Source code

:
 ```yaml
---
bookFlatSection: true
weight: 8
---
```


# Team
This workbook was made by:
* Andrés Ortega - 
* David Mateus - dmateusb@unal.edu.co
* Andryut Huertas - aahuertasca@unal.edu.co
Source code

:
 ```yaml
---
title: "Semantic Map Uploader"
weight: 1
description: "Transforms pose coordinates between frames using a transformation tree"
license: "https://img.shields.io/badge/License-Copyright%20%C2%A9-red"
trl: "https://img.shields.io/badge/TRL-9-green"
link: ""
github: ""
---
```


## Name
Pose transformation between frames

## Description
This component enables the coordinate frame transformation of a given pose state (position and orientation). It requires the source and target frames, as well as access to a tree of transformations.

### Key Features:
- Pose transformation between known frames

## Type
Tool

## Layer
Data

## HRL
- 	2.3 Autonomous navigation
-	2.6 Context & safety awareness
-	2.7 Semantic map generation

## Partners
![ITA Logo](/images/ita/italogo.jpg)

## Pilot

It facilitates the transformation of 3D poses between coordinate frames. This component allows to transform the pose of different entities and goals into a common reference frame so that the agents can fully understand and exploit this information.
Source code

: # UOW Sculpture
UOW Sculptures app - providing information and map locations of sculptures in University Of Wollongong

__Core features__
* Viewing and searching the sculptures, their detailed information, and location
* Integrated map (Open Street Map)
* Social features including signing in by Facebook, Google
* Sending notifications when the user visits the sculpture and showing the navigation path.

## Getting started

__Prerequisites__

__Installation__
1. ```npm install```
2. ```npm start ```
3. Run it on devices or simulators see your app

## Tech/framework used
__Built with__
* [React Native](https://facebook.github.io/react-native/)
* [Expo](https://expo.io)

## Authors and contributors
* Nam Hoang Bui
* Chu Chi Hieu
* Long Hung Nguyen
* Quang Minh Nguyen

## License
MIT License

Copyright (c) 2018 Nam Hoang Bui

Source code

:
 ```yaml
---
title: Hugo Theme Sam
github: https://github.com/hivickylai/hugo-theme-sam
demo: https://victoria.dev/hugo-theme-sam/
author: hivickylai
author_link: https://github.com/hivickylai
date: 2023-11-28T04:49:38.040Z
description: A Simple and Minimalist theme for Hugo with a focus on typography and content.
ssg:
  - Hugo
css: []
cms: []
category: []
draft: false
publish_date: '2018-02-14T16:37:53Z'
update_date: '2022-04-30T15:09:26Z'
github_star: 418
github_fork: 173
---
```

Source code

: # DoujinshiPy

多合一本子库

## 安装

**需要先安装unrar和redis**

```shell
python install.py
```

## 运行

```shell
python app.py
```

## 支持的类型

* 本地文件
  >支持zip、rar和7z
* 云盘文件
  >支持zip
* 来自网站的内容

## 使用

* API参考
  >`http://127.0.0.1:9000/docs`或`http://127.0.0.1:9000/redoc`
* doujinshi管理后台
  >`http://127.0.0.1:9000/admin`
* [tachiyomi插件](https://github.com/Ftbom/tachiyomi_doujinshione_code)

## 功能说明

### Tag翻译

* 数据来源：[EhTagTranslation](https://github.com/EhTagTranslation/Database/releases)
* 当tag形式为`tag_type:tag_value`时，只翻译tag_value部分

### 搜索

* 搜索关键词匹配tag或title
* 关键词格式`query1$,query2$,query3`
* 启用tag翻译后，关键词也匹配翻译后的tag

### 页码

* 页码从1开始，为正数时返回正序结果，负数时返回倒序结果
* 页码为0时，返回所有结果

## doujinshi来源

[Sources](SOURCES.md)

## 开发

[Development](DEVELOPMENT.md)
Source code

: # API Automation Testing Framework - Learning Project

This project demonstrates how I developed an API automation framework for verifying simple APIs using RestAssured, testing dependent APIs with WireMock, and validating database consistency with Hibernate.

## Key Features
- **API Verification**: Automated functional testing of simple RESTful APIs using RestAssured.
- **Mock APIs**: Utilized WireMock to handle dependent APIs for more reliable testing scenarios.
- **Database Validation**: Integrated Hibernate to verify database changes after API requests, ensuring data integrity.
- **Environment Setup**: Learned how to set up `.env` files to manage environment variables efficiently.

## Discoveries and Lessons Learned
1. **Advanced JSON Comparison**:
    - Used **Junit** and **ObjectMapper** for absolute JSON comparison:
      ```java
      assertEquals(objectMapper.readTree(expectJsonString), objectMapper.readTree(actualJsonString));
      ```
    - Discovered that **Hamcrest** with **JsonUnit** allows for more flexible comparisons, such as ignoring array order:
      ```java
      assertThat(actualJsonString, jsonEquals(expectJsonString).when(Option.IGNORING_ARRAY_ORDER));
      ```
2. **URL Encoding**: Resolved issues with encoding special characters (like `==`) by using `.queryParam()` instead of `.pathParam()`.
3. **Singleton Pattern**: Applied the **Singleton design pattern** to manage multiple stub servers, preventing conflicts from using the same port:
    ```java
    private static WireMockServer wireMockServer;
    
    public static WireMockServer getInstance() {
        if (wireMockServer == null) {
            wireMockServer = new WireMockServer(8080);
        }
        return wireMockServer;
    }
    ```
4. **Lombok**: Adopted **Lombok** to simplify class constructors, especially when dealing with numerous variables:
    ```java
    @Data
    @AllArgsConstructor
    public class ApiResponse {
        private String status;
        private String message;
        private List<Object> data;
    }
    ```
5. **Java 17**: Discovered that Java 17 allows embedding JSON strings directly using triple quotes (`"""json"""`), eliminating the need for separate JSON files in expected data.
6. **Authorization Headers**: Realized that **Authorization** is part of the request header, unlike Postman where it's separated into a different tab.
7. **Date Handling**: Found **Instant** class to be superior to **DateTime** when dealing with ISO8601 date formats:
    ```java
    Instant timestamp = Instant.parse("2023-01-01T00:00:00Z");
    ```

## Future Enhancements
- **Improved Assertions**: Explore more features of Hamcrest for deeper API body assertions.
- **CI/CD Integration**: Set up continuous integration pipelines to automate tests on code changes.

┄┄┄┄┄┄┄┄┄┄┄┄┄┄┄┄┄┄┄┄

__EXERCISE AIM__. For the word "manage", return every line of the records that holds it.

__RESPONSE FOR THIS EXERCISE__.
- **Environment Setup**: Learned how to set up `.env` files to manage environment variables efficiently.
3. **Singleton Pattern**: Applied the **Singleton design pattern** to manage multiple stub servers, preventing conflicts from using the same port:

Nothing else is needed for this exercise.